According to the main principles of collective vocal training and curriculum objectives, choral training includes these topics:

Practical exercises,

Reading music,

Solfege,

Singing and interpreting,

Choral culture,

Group harmony,

Increasing awareness about responsibility,

Learning about the choral music repertoire and its stylistic features.

This field of learning enables the music teachers of the future to attain these competences: using the voice in harmony with the choir depending on the basic principles of collective voice training, improving musical sensitivity, studying with a team spirit, getting to know choral music and its stylistic features, forming school choirs and performing with them, communicating and expressing oneself using a correct, favorable and effective use of the native language (Çevik, 2006).

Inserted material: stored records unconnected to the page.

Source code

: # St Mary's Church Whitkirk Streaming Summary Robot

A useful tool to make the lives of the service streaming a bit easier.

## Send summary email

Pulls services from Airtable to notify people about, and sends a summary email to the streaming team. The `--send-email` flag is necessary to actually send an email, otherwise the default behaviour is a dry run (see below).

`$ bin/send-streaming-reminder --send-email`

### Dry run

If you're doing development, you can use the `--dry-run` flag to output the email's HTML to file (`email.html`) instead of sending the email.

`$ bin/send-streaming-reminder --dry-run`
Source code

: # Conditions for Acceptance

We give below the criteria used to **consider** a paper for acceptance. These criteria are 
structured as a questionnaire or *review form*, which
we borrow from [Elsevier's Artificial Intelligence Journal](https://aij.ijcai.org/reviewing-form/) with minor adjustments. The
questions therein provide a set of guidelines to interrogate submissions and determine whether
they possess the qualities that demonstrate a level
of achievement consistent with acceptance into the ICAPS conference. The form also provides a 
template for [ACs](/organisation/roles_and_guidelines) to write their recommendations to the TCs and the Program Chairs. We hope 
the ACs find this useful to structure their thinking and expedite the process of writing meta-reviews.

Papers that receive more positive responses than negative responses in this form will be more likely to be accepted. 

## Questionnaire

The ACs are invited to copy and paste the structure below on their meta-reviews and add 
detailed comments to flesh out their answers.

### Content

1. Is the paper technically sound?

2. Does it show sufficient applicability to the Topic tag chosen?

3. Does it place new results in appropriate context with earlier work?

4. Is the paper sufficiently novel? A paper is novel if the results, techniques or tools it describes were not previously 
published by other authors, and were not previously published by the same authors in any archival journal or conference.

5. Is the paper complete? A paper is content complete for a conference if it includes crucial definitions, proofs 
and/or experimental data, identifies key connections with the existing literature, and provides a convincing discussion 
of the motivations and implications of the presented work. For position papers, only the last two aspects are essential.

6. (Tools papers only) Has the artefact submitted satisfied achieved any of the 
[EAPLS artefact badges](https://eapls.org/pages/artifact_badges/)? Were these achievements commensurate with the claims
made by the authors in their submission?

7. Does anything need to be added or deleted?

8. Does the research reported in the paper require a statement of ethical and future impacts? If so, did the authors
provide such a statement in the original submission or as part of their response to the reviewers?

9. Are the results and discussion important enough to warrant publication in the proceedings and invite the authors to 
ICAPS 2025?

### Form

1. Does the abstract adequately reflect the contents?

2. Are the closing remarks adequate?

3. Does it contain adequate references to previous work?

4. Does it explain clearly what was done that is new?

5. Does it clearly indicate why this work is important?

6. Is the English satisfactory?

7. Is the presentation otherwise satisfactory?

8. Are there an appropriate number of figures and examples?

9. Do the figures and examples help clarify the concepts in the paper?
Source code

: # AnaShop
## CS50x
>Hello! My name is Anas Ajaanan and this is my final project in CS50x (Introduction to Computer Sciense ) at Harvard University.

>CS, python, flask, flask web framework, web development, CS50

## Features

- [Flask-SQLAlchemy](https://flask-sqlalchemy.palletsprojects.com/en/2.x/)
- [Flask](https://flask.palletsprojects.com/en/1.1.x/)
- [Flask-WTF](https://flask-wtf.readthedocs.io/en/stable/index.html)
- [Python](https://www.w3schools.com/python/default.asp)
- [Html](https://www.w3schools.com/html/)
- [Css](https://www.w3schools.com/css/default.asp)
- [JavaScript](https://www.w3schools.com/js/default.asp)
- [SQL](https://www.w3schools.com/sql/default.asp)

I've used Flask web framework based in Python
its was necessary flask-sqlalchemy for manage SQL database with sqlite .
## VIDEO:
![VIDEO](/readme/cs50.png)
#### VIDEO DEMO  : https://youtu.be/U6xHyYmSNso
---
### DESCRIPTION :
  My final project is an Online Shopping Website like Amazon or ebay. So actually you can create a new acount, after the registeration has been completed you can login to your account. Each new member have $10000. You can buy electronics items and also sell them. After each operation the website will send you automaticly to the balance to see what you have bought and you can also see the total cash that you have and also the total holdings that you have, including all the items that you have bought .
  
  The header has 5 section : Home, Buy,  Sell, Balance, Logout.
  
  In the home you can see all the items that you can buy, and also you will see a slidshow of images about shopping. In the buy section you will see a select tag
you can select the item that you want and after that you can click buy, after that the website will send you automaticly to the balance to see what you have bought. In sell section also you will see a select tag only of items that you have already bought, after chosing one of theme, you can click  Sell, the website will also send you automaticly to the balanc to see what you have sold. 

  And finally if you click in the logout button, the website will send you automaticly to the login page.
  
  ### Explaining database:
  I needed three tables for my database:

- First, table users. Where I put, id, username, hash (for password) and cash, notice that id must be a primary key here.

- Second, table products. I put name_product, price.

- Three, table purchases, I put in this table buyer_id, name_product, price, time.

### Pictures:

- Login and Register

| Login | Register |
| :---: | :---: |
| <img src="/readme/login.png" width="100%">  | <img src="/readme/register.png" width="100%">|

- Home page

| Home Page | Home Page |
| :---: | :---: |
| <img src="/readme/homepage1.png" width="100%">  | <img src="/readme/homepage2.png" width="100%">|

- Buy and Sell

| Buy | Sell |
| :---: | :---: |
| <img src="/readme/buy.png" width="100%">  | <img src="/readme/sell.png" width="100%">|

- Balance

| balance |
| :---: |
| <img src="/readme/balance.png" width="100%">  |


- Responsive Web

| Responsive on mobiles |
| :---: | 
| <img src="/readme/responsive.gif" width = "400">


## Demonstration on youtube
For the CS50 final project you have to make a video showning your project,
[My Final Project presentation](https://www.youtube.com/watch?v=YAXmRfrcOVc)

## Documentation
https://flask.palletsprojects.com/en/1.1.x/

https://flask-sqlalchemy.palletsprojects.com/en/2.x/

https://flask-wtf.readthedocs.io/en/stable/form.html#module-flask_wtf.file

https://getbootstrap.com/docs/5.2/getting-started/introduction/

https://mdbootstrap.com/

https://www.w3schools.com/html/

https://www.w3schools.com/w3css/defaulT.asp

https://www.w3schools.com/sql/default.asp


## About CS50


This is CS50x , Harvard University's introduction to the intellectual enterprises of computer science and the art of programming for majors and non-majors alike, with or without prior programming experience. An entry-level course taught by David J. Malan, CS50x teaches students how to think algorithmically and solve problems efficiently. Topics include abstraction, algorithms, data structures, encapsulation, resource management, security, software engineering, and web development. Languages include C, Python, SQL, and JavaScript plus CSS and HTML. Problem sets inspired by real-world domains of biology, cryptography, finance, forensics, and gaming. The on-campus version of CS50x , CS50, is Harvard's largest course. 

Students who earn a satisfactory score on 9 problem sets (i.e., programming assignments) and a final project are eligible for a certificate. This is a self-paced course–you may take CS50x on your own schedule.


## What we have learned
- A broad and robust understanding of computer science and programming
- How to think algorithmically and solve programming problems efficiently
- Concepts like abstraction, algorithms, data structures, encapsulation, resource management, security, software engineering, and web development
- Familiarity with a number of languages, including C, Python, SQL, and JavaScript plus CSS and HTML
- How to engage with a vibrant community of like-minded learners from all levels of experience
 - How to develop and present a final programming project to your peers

Choral training is a sub-field of music education. It has individual, social, cultural, educational and economic functions. It also helps people to feel happier and calmer. The choir is also the most suitable and safe environment for children and young people to learn and implement social rules. Friendships that are built in a loving, respectful and safe environment are also effective in creating social unity. In this environment of love and respect, individuals improve their taste. They also become more sophisticated since they are exposed to distinguished examples of both their own culture and foreign cultures. When choirs travel to other cities and give concerts, they create significant economic mobility. Individuals who receive choral training are often inclined to choose music as their profession and learn to play a musical instrument.

Individuals who sing in a choir learn how to use and control their voice. They also learn a lot of songs. They ensure that their voice is not louder or quieter than their friends’ and that it harmonizes with the others. They learn to sing accurately and smoothly. These attainments allow them to enjoy learning new things and singing collectively (Sun and Seyrek, 1998).

Developing the skill of producing a correct and clear voice is among the general targets of vocal training in a choir. However, choral training also includes other behaviors and skills related to producing sounds using human body.  It is possible to create meaningful sounds by moving the tongue, the palate and the lips and to accompany by moving the head, the face, arms and legs. Ucan (2001) said that choir could play a more effective, productive and determinant role in the musical development of an individual if the whole body potential was put into use.         

Individuals can develop their sensitivity, aesthetic taste and creativity only in democratic learning environments where they can express themselves comfortably and improve their talents. Democratic learning environments also give life to democratic thinking (Bilen et al., 2009). Choirs are one of the most convenient settings for creating democratic learning environments. Individuals who take part in choirs gain many positive behaviors thanks to music and these behaviors are reflected in the society at large in many ways. For this reason, choirs not only contribute to the development and progress of the musical culture of the society, they also help to raise society’s general educational level (Egüz, 1981).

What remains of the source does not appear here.